O senhor diria que a condição é nova ou que a nomenclatura é nova?

Com certeza a nomenclatura. Burnout sempre aconteceu, mas a gente chamava de transtorno de adaptação, de síndrome do esgotamento profissional, a gente chamava tudo de ansiedade. O Burnout cria uma oportunidade para as pessoas pensarem com mais cuidado o trabalho. Porque, profissionalmente, as empresas tratavam saúde mental em programa de benefício. Contratava psiquiatra, psicólogo e pronto. Hoje a saúde mental faz parte da estratégia das empresas, com capacitação de lideranças, questão de segurança psicológica. Então, acho que o Burnout pôs esse problema na mesa.

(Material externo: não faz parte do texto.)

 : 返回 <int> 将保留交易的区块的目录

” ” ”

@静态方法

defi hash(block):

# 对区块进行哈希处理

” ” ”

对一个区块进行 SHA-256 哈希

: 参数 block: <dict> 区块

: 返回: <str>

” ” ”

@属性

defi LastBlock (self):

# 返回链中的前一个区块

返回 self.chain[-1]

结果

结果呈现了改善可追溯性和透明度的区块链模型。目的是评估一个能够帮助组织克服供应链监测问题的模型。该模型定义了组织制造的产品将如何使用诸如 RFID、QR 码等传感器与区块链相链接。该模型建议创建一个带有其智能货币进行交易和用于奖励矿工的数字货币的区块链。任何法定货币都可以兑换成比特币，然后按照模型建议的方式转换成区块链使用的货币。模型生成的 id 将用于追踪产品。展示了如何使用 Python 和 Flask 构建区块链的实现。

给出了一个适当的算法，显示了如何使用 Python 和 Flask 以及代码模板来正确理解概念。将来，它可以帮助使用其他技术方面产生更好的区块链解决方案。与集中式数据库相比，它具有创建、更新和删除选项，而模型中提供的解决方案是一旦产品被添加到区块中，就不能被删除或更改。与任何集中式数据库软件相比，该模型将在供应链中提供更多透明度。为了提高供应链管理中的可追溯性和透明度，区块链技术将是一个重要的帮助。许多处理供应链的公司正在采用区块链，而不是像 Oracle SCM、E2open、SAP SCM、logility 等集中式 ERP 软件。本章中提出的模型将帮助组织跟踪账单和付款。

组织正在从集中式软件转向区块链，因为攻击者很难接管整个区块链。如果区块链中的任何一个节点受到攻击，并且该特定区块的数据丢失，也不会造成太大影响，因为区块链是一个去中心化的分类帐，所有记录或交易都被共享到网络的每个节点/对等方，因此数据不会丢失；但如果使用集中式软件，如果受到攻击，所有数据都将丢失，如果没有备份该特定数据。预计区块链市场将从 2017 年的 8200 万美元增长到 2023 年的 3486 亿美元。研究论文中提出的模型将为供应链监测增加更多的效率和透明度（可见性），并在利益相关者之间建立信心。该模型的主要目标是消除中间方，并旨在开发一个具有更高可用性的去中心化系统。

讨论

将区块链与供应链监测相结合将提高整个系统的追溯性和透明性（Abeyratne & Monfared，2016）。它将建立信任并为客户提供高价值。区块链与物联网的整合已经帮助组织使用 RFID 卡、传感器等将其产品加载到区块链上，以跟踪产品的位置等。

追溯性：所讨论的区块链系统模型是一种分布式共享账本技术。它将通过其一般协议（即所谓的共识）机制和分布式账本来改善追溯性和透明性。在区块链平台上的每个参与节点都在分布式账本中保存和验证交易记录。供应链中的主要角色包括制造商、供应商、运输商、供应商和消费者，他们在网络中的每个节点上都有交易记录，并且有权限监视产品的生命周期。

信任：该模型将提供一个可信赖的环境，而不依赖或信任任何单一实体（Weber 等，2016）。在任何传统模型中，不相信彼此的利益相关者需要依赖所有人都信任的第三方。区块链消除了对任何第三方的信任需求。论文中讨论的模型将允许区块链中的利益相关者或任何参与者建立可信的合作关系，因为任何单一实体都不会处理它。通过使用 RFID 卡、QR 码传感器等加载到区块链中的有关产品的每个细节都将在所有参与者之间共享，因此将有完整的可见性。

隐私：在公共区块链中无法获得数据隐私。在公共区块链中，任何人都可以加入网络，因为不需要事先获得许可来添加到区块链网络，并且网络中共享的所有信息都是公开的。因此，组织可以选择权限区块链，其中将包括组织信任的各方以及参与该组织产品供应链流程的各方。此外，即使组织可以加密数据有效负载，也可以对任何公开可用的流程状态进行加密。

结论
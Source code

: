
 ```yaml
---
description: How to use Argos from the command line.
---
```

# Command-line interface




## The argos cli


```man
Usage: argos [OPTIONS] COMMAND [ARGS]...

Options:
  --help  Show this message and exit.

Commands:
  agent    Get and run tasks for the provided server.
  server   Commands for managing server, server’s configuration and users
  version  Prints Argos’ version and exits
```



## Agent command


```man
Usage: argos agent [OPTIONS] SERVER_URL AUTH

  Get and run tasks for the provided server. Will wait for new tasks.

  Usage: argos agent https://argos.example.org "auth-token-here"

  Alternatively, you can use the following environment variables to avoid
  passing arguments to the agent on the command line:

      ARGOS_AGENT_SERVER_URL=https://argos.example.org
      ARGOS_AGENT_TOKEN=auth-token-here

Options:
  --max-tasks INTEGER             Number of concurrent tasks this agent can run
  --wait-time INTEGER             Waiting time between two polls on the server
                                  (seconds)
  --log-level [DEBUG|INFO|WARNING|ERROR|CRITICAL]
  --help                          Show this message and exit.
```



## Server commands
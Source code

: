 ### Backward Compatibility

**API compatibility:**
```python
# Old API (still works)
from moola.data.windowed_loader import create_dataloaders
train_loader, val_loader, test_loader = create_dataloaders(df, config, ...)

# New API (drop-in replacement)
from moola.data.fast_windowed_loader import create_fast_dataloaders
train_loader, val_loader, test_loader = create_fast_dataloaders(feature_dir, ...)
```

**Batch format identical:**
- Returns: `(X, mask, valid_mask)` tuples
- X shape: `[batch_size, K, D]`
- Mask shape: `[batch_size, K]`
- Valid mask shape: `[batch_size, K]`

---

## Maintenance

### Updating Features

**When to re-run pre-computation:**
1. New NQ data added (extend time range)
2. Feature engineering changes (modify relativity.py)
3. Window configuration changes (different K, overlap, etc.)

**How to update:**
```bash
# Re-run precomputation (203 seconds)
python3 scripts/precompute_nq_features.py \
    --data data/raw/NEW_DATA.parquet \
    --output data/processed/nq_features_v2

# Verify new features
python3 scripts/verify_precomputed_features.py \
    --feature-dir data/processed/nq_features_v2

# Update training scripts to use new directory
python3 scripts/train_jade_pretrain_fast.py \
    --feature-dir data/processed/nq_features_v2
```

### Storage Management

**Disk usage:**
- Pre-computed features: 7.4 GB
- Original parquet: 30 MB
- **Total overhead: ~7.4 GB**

A pandemia afetou os casos de Burnout?

A pandemia, em linhas gerais, não aumentou as doenças mentais, mas aumentou os sintomas. As mudanças das relações de trabalho ficaram escancaradas. A gente estava no piloto automático. As pessoas colocaram na mesa coisas que não eram discutidas antes. As pessoas estão visitando seu propósito interior. As pessoas estão pensando em revisitar essas questões. Mas, com certeza, qualquer sintoma ou fenômeno relacionado à saúde mental piorou na pandemia.

O que uma pessoa que pensa estar com Burnout deve fazer?

Na dúvida, peça ajuda. Temos que conversar com o gestor, com os familiares, com a saúde ocupacional da empresa e passar em uma avaliação especializada. Isso é importante. A pessoa que sente não estar no seu melhor, deve pedir ajuda. Não precisa ser na via médica, no começo, mas que fale com seu gestor, se se sentir preparada. E aí a gente tem um grande desafio, que é capacitar esses gestores em um ambiente de confiança.